The first line of the listing opens the range and the line with "for blockchain integration" closes it; repeat those lines and all between them word for word, leaving out the pictures.

________________________

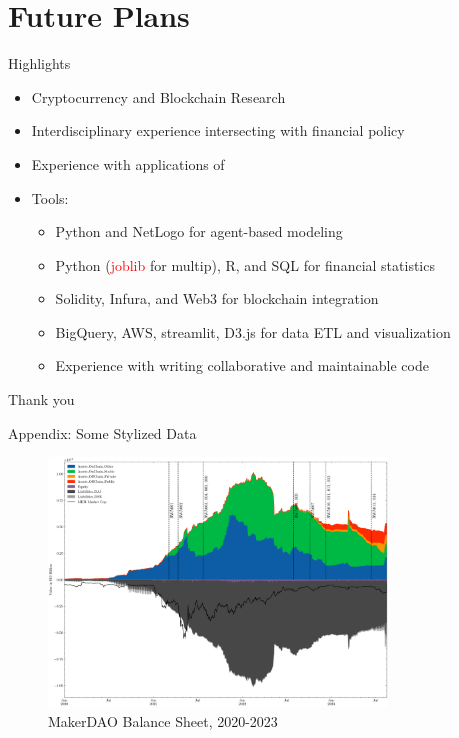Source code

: \documentclass{beamer}
\begin{document}
\section{Future Plans}

\begin{frame}{Highlights}
\begin{itemize}
\item Cryptocurrency and Blockchain Research
\item Interdisciplinary experience intersecting with financial policy
\item Experience with applications of  
\item Tools: 
\begin{itemize}
    \item Python and NetLogo for agent-based modeling
    \item Python (\textcolor{red}{joblib} for multip), R, and SQL for financial statistics
    \item Solidity, Infura, and Web3 for blockchain integration
    \item BigQuery, AWS, streamlit, D3.js for data ETL and visualization
    \item Experience with writing collaborative and maintainable code 
\end{itemize}
\end{itemize}
\end{frame}




\begin{frame}{Thank you}

\end{frame}

\begin{frame}{Appendix: Some Stylized Data}
\begin{figure}
\centering
\includegraphics[width=90mm]{Figs/historical_balancesheet_with_votes.png}
\caption{MakerDAO Balance Sheet, 2020-2023}
\label{fig1}
\end{figure}
\end{frame}
\end{document}
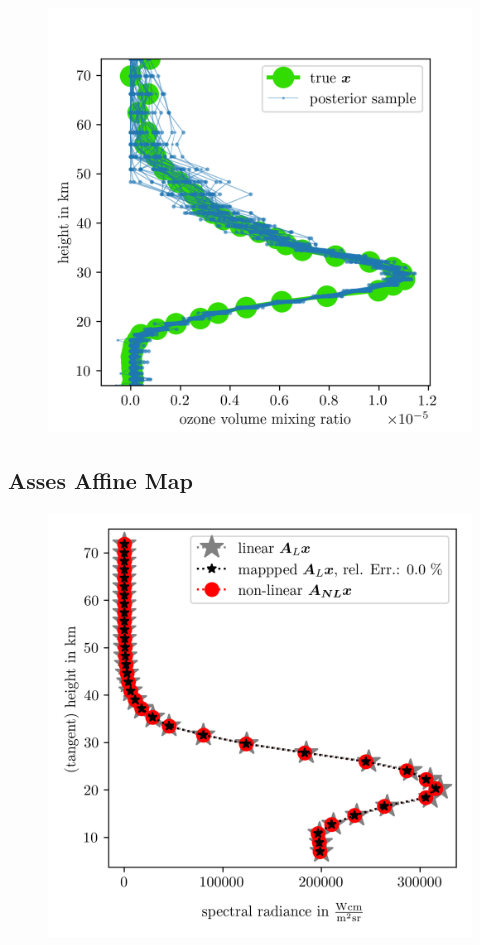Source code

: \begin{figure}[ht!]
	\centering
	\includegraphics{FirstTestRes.png}
	\caption[]{}
	\label{fig:}
\end{figure}


\subsection{Asses Affine Map}
\begin{figure}[ht!]
	\centering
	\includegraphics{SampMapAssesment.png}
	\caption[]{}
	\label{fig:}
\end{figure}
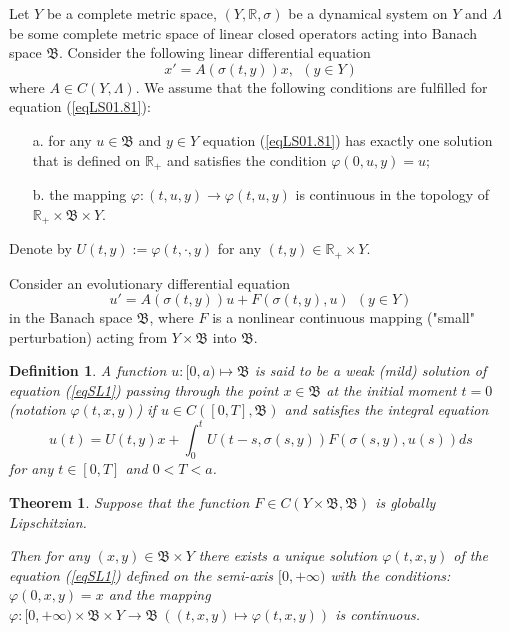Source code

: \documentclass{amsart}%
\newtheorem{theorem}[lemma]{Theorem}
\newtheorem{definition}[lemma]{Definition}
\begin{document}
 Let $Y$ be a complete metric space,
$(Y,\mathbb R,\sigma)$ be a dynamical system on $Y$ and $ \Lambda
$ be some complete metric space of linear closed operators acting
into Banach space $ \mathfrak B $. Consider the following linear
differential equation
\begin{equation}\label{eqLS01.81}
x'=A(\sigma(t,y))x,\  \ (y\in Y)
\end{equation}
where $A\in C(Y,\Lambda)$. We assume that the following conditions
are fulfilled for equation (\ref{eqLS01.81}):
\begin{enumerate}
\item[a.] for any $ u \in \mathfrak B $ and $y\in Y $ equation
(\ref{eqLS01.81}) has exactly one solution that is defined on $
\mathbb R_{+} $ and satisfies the condition $ \varphi (0,u,y) = u
;$ \item[b.] the mapping $ \varphi : (t,u,y) \to \varphi (t,u,y) $
is continuous in the topology of $ \mathbb R_{+} \times \mathfrak
B \times Y$.
\end{enumerate}

Denote by $U(t,y):=\varphi(t,\cdot,y)$ for any $(t,y)\in \mathbb
R_{+}\times Y$.


Consider an evolutionary differential equation
\begin{equation}\label{eqSL1}
u'=A(\sigma(t,y))u + F(\sigma(t,y),u) \ \ (y\in Y)
\end{equation}
in the Banach space $\mathfrak B$, where $F$ is a nonlinear
continuous mapping ("small" perturbation) acting from $Y\times
\mathfrak B$ into $\mathfrak B$.

\begin{definition}
A function $u:[0,a)\mapsto \mathfrak B$ is said to be a weak
(mild) solution of equation (\ref{eqSL1}) passing through the
point $x\in \mathfrak B$ at the initial moment $t=0$ (notation
$\varphi(t,x,y)$) if $u\in C([0,T],\mathfrak B)$ and satisfies the
integral equation
\begin{equation}\label{eqSL3}
u(t)=U(t,y)x+\int_{0}^{t}U(t-s,\sigma(s,y))F(\sigma(s,y),u(s))ds
\end{equation}
for any $t\in [0,T]$ and $0<T<a$.
\end{definition}


\begin{theorem}\label{thLS2.8} \cite[Ch.VI]{Che_2020}
Suppose that the function $F\in C(Y\times \mathfrak B,\mathfrak
B)$ is globally Lipschitzian.

Then for any $(x,y)\in \mathfrak B\times Y$ there exists a unique
solution $\varphi(t,x,y)$ of the equation (\ref{eqSL1}) defined on
the semi-axis $[0,+\infty)$ with the conditions: $\varphi
(0,x,y)=x$ and the mapping $ \varphi : [0,+\infty)\times \mathfrak
B \times Y \to \mathfrak B\ ( (t,x,y)\mapsto \varphi (t,x,y))$ is
continuous.
\end{theorem}
\end{document}
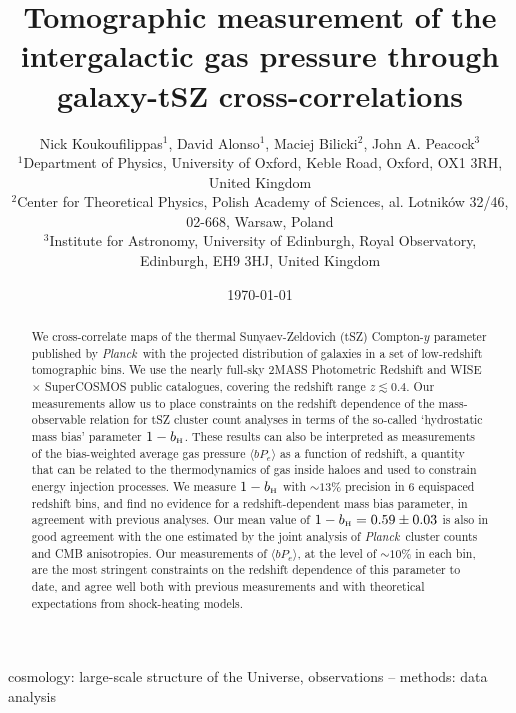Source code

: \documentclass[useAMS,usenatbib]{mn2e}
\title[Tomographic measurement of the intergalactic gas pressure through galaxy-tSZ cross-correlations]{Tomographic measurement of the intergalactic gas pressure through galaxy-tSZ cross-correlations}
\author[Koukoufilippas et al.]{Nick Koukoufilippas$^1$, David Alonso$^1$, Maciej Bilicki$^2$, John A. Peacock$^3$\\
                      $^{1}$Department of Physics, University of Oxford, Keble Road, Oxford, OX1 3RH, United Kingdom\\
                      $^{2}$Center for Theoretical Physics, Polish Academy of Sciences, al. Lotnik\'ow 32/46, 02-668, Warsaw, Poland\\
                      $^{3}$Institute for Astronomy, University of Edinburgh, Royal Observatory, Edinburgh, EH9 3HJ, United Kingdom
                      }
\def\bH{b_{\scriptscriptstyle\rm H}}
\def\planck{{\it Planck\/}}
\begin{document}
  \date{\today}
   
  \maketitle

\begin{abstract}
    We cross-correlate maps of the thermal Sunyaev-Zeldovich (tSZ) Compton-$y$ parameter published by \planck\ with the projected distribution of galaxies in a set of low-redshift tomographic bins. We use the nearly full-sky 2MASS Photometric Redshift and WISE $\times$ SuperCOSMOS public catalogues, covering the redshift range $z\lesssim0.4$. Our measurements allow us to place constraints on the redshift dependence of the mass-observable relation for tSZ cluster count analyses in terms of the so-called `hydrostatic mass bias' parameter $1-\bH$. These results can also be interpreted as measurements of the bias-weighted average gas pressure $\langle bP_e\rangle$ as a function of redshift, a quantity that can be related to the thermodynamics of gas inside haloes and used to constrain energy injection processes. We measure $1-\bH$ with $\sim13\%$ precision in 6 equispaced redshift bins, and find no evidence for a redshift-dependent mass bias parameter, in agreement with previous analyses. Our mean value of $1-\bH = 0.59\pm0.03$ is also in good agreement with the one estimated by the joint analysis of \planck\ cluster counts and CMB anisotropies. Our measurements of $\langle bP_e\rangle$, at the level of $\sim10\%$ in each bin, are the most stringent constraints on the redshift dependence of this parameter to date, and agree well both with previous measurements and with theoretical expectations from shock-heating models.
\end{abstract}

\begin{keywords}
  cosmology: large-scale structure of the Universe, observations -- methods: data analysis
\end{keywords}
\end{document}
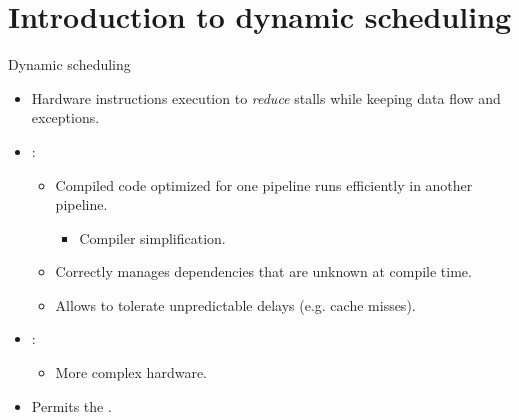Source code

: \section{Introduction to dynamic scheduling}

\begin{frame}[t]{Dynamic scheduling}
\begin{itemize}
  \item Hardware  instructions execution to \emph{reduce} stalls
        while keeping data flow and exceptions.

  \item {}:
    \begin{itemize}
      \item Compiled code optimized for one pipeline runs efficiently in another pipeline.
        \begin{itemize}
          \item Compiler simplification.
        \end{itemize}
      \item Correctly manages dependencies that are unknown at compile time.
      \item Allows to tolerate unpredictable delays (e.g. cache misses).
    \end{itemize}

  \item {}:
    \begin{itemize}
      \item More complex hardware.
    \end{itemize}

  \item Permits the .

\end{itemize}
\end{frame}

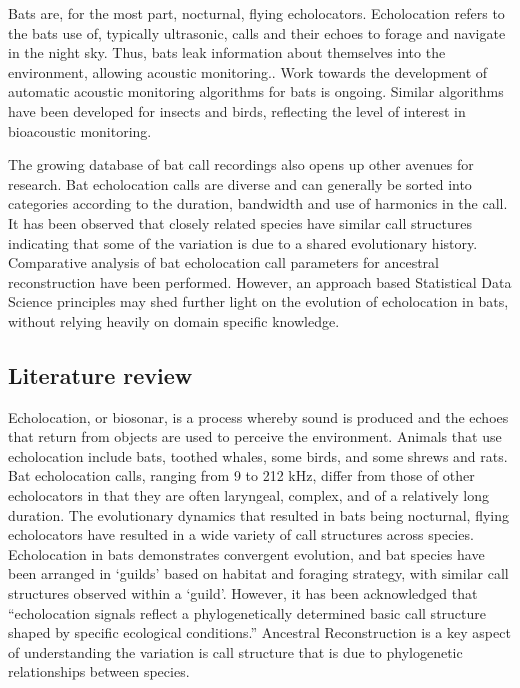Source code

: \documentclass[wsdraft]{ws-rv9x6} %
\begin{document}
Bats are, for the most part, nocturnal, flying echolocators.\cite{kunz1994bats} Echolocation refers to the bats use of, typically ultrasonic\cite{corso1963bone}, calls and their echoes to forage and navigate in the night sky.\cite{griffin1944echolocation} Thus, bats leak information about themselves into the environment, allowing acoustic monitoring.\cite{pettorelli2013indicator}. Work towards the development of automatic acoustic monitoring algorithms for bats \cite{stathopoulos2017bat} \cite{walters2012continental} is ongoing. Similar algorithms have been developed for insects\cite{chesmore2004automated} and birds\cite{briggs2012acoustic}, reflecting the level of interest in bioacoustic monitoring.

The growing database of bat call recordings \cite{collen2012evolution} also opens up other avenues for research. Bat echolocation calls are diverse and can generally be sorted into categories according to the duration, bandwidth and use of harmonics in the call.\cite{maltby20104} It has been observed that closely related species have similar call structures indicating that some of the variation is due to a shared evolutionary history.\cite{jones2006evolution} Comparative analysis of bat echolocation call parameters for ancestral reconstruction\cite{joy2016ancestral} have been performed.\cite{collen2012evolution} However, an approach based Statistical Data Science principles may shed further light on the evolution of echolocation in bats, without relying heavily on domain specific knowledge.
 
\subsection{Literature review}

Echolocation, or biosonar, is a process whereby sound is produced and the echoes that return from objects are used to perceive the environment.\cite{jones2005echolocation} Animals that use echolocation include bats, toothed whales, some birds, and some shrews and rats.\cite{jones2005echolocation} Bat echolocation calls, ranging from 9 to 212 kHz, differ from those of other echolocators in that they are often laryngeal, complex, and of a relatively long duration.\cite{thomas2004echolocation} The evolutionary dynamics that resulted in bats being nocturnal, flying echolocators have resulted in a wide variety of call structures across species.\cite{jones2006evolution} Echolocation in bats demonstrates convergent evolution, and bat species have been arranged in `guilds' based on habitat and foraging strategy, with similar call structures observed within a `guild'. \cite{aldridge1987morphology} \cite{neuweiler1990auditory} \cite{schnitzler2001echolocation} However, it has been acknowledged that ``echolocation signals reflect a phylogenetically determined basic call structure shaped by specific ecological conditions.''\cite{schnitzler2004evolution} Ancestral Reconstruction is a key aspect of understanding the variation is call structure that is due to phylogenetic relationships between species. 
\end{document}
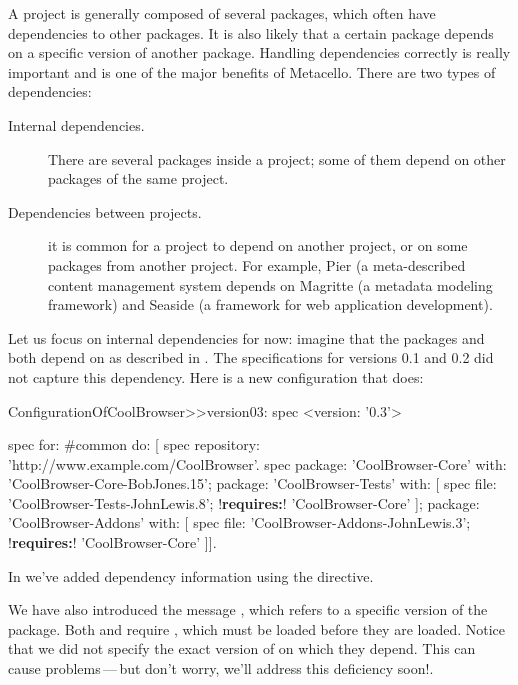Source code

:\documentclass[a4paper,10pt,twoside]{book}
\begin{document}
A project is generally composed of several packages, which often have dependencies to other packages.  It is also likely that a certain package depends on a specific version of another package. Handling dependencies correctly is really important and  is one of the major benefits of Metacello. There are two types of dependencies:
\begin{description}
\item[Internal dependencies.] There are several packages inside a project; some of them depend on other packages of the same project.
\item[Dependencies between projects.] it is common for a project to depend on another project, or on some packages from another project.
For example, Pier (a meta-described content management system depends on Magritte (a metadata modeling framework) and Seaside (a framework for web application development).
\end{description}



Let us focus on internal dependencies for now: imagine that the packages  and  both depend on  as described in . The specifications for versions 0.1 and 0.2 did not capture this dependency. Here is a new configuration that does:

\begin{code}{}
ConfigurationOfCoolBrowser>>version03: spec
       <version: '0.3'>

       spec for: #common do: [
              spec repository: 'http://www.example.com/CoolBrowser'.
              spec
                     package: 'CoolBrowser-Core' with: 'CoolBrowser-Core-BobJones.15';
                     package: 'CoolBrowser-Tests' with: [
                            spec
                                   file: 'CoolBrowser-Tests-JohnLewis.8';
                                   !\textbf{requires:}! 'CoolBrowser-Core' ];
                     package: 'CoolBrowser-Addons' with: [
                            spec
                                   file: 'CoolBrowser-Addons-JohnLewis.3';
                                   !\textbf{requires:}! 'CoolBrowser-Core' ]].
\end{code}

\noindent
In  we've added dependency information using the  directive.

We have also introduced the  message%
, which refers to a specific version   of the package. Both  and   require , which must be loaded before they are loaded.
Notice that we did not specify the exact version of  on which they depend.  This can cause problems\,---\,but don't worry, we'll address this deficiency soon!.
\end{document}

________________________

Result of this exercise.
Source code

: \documentclass{beamer}
\begin{document}
\section{Future Plans}

\begin{frame}{Highlights}
\begin{itemize}
\item Cryptocurrency and Blockchain Research
\item Interdisciplinary experience intersecting with financial policy
\item Experience with applications of  
\item Tools: 
\begin{itemize}
    \item Python and NetLogo for agent-based modeling
    \item Python (\textcolor{red}{joblib} for multip), R, and SQL for financial statistics
    \item Solidity, Infura, and Web3 for blockchain integration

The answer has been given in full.